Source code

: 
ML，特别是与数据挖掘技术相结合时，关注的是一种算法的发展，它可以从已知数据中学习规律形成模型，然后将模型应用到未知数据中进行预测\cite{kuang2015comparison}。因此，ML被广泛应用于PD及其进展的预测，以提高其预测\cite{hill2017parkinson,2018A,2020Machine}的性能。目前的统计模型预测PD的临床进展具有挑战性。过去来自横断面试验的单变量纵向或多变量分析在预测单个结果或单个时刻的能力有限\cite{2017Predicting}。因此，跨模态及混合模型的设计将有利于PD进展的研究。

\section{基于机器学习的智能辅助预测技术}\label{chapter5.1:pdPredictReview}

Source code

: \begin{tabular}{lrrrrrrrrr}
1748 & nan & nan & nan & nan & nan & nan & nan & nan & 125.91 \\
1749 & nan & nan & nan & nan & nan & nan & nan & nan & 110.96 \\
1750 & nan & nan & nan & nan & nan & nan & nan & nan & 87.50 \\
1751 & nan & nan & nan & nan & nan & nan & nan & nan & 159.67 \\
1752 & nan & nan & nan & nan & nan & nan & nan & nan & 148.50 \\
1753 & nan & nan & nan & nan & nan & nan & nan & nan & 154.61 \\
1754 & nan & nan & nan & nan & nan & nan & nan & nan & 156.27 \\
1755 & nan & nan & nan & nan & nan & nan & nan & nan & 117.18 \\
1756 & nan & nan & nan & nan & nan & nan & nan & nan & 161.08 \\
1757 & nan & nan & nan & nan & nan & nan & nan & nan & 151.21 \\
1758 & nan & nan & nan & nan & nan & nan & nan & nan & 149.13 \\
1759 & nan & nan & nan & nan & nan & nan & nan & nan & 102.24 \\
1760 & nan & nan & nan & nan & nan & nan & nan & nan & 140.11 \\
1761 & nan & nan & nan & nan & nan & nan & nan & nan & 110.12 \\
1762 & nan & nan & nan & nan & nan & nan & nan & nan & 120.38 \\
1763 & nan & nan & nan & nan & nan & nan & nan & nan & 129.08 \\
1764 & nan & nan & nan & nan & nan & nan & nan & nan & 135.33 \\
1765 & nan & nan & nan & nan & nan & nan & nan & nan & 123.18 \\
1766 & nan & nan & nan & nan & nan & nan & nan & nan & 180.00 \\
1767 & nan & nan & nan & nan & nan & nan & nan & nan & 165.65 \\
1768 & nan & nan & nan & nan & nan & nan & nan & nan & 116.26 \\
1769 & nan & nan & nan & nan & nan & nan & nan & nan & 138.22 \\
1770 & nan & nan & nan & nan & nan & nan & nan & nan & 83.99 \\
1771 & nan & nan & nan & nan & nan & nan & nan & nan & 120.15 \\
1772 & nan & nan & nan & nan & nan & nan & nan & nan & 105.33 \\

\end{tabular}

******************************

## TASK DIRECTIONS
Please tally every line of the entries that holds "tabular" and answer with that figure alone.

## OUTPUT FOR THIS EXERCISE
2